Les Bussan, connus a Aix dès l’an 1309, s’éteignirent dans la rue du Mouton, au mois de janvier 1582, en la personne de Jean Bussan, qui avait été trois fois consul d’Aix, procureur du pays de Provence. 2 Barthélemy Bussan, son bisaïeul, avait été ennobli par le bon roi René, suivant les lettres-patentes de ce prince données, dit-il, en notre bastide lès notre cité d’Aix 3 le VIIIe jour d’avril, l’an de grâce mil CCCC septente et cinq, signées et enluminées par lui.

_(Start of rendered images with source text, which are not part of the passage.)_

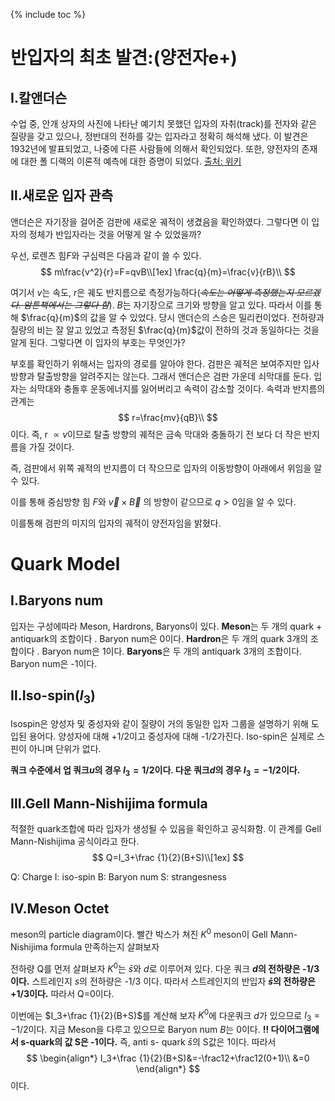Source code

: {% include toc %}

# 반입자의 최초 발견:(양전자e+)

## 	Ⅰ.칼앤더슨

 수업 중, 안개 상자의 사진에 나타난 예기치 못했던 입자의 자취(track)를 전자와 같은 질량을 갖고 있으나, 정반대의 전하를 갖는 입자라고 정확히 해석해 냈다. 이 발견은 1932년에 발표되었고, 나중에 다른 사람들에 의해서 확인되었다. 또한, 양전자의 존재에 대한 폴 디랙의 이론적 예측에 대한 증명이 되었다.
[출처: 위키](https://ko.wikipedia.org/wiki/%EC%B9%BC_%EB%8D%B0%EC%9D%B4%EB%B9%84%EB%93%9C_%EC%95%A4%EB%8D%94%EC%8A%A8)

##	Ⅱ.새로운 입자 관측

앤더슨은 자기장을 걸어준 검판에 새로운 궤적이 생겼음을 확인하였다. 그렇다면 이 입자의 정체가 반입자라는 것을 어떻게 알 수 있었을까?

우선, 로렌츠 힘$F$와 구심력은 다음과 같이 쓸 수 있다.
$$
m\frac{v^2}{r}=F=qvB\\[1ex]
\frac{q}{m}=\frac{v}{rB}\\
$$


여기서 $v$는 속도, $r$은 궤도 반지름으로 측정가능하다(~~*속도는 어떻게 측정했는지 모르겠다. 암튼책에서는 그렇다 함*~~). $B$는 자기장으로 크기와 방향을 알고 있다. 따라서 이를 통해 $\frac{q}{m}$의 값을 알 수 있었다. 당시 앤더슨의 스승은 밀리컨이었다. 전하량과 질량의 비는 잘 알고 있었고 측정된  $\frac{q}{m}$값이 전하의 것과 동일하다는 것을 알게 된다.  그렇다면 이 입자의 부호는 무엇인가?

부호를 확인하기 위해서는 입자의 경로를 알아야 한다. 검판은 궤적은 보여주지만 입사방향과 탈출방향을 알려주지는 않는다. 
그래서 앤더슨은 검판 가운데 쇠막대를 둔다. 입자는 쇠막대와 충돌후 운동에너지를 잃어버리고 속력이 감소할 것이다.  속력과 반지름의 관계는
$$
r=\frac{mv}{qB}\\
$$
이다. 즉, r $\varpropto v$이므로 탈출 방향의 궤적은 금속 막대와 충돌하기 전 보다 더 작은 반지름을 가질 것이다. 


즉, 검판에서 위쪽 궤적의 반지름이 더 작으므로 입자의 이동방향이 아래에서 위임을 알 수 있다. 

이를 통해 중심방향 힘 $F$와 $\vec v \times \vec B$ 의 방향이 같으므로 $q>0$임을 알 수 있다.


이를통해 검판의 미지의 입자의 궤적이 양전자임을 밝혔다.

# Quark  Model

## Ⅰ.Baryons num


입자는 구성에따라 Meson, Hardrons, Baryons이 있다.
**Meson**는 두 개의 quark + antiquark의 조합이다 . Baryon num은 0이다.
**Hardron**은 두 개의 quark 3개의 조합이다 .
Baryon num은 1이다.
**Baryons**은 두 개의 antiquark 3개의 조합이다.
Baryon num은 -1이다.

## Ⅱ.Iso-spin($I_3$)

Isospin은 양성자 및 중성자와 같이 질량이 거의 동일한 입자 그룹을 설명하기 위해 도입된 용어다.  양성자에 대해 +1/2이고 중성자에 대해 -1/2가진다. Iso-spin은 실제로 스핀이 아니며 단위가 없다. 

**쿼크 수준에서 업 쿼크$u$의 경우 $I_3=1/2$이다.
다운 쿼크$d$의 경우 $I_3=-1/2$이다.**

##	Ⅲ.Gell Mann-Nishijima formula
적절한 quark조합에 따라 입자가 생성될 수 있음을 확인하고 공식화함. 이 관계를 Gell Mann-Nishijima 공식이라고 한다.
$$
Q=I_3+\frac {1}{2}(B+S)\\[1ex]
$$

Q: Charge
I: iso-spin 
B: Baryon num
S: strangesness 
##	Ⅳ.Meson Octet

meson의 particle diagram이다.
빨간 박스가 쳐진 $K^0$ meson이 Gell Mann-Nishijima formula 만족하는지 살펴보자

전하량 Q를 먼저 살펴보자
$K^0$는 $\bar s$와 $d$로 이루어져 있다.
다운 쿼크 **$d$의 전하량은 -1/3 이다.**
스트레인지 $s$의 전하량은 -1/3 이다.
따라서 스트레인지의 반입자 **$\bar s$의 전하량은 +1/3이다.** 
따라서 Q=0이다.

이번에는 $I_3+\frac {1}{2}(B+S)$를 계산해 보자
$K^0$에 다운쿼크 $d$가 있으므로 $I_3=-1/2$이다.
지금 Meson을 다루고 있으므로 Baryon num $B$는 0이다.
**!! 다이어그램에서 s-quark의 값 S은 -1이다.** 
즉, anti s- quark $\bar s$의 S값은 1이다.
따라서 
$$
\begin{align*}
 I_3+\frac {1}{2}(B+S)&=-\frac12+\frac12(0+1)\\
 &=0
 \end{align*}
$$
이다.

Le roi René avait accordé, dans les dernières années de sa vie, un assez bon nombre de pareilles lettres d’ennoblissement qu’il faisait payer, dit-on, la modique somme de dix écus (trente livres tournois), tant il était pressé d’argent. Aussi étaient-elles si peu estimées que très peu furent enregistrées dans le temps. D’autres qui l’ont été plus tard sur des lettres de relief des rois de France, successeurs de René au comté de Provence, ne sont guère considérées que comme des témoignages de l’ancienneté des familles qui les avaient obtenues, plutôt que comme de véritables titres de noblesse. 4
Une vieille tradition porte que quatre riches propriétaires, qu’on nommait les quatre B, à cause de la lettre initiale de leur nom (Bardelin, Bompar, Bonfils et Bussan) et dont les domaines étaient situés vers les limites des territoires d’Aix et d’Eguilles, fournirent des grains, dans une année de disette, au roi René qui les ennoblit en récompense de cette bonne action. Nous regardons cette tradition comme apocryphe, n’en étant rien dit dans les lettres d’ennoblissement des Bardelin et des Bussan qui existent encore dans un bon état de conservation, que nous avons vues plusieurs fois et dont nous possédons des copies avec les calques des armoiries dessinées et enluminées par le bon roi, et de la signature de celui-ci. Les lettres accordées à Nodon Bardelin sont d’ailleurs datées du palais d’Aix, le 5 mars 1472, 5 par conséquent antérieures de trois ans à celles de Barthélemy Bussan ; pourquoi toutes deux ne porteraient-elles pas la même date, si le fait rapporté par la tradition était exact ? Au reste, nous ne connaissons pas les lettres de noblesse des Bompar et des Bonfils. Quant aux quatre familles sus-nommées, elles sont éteintes.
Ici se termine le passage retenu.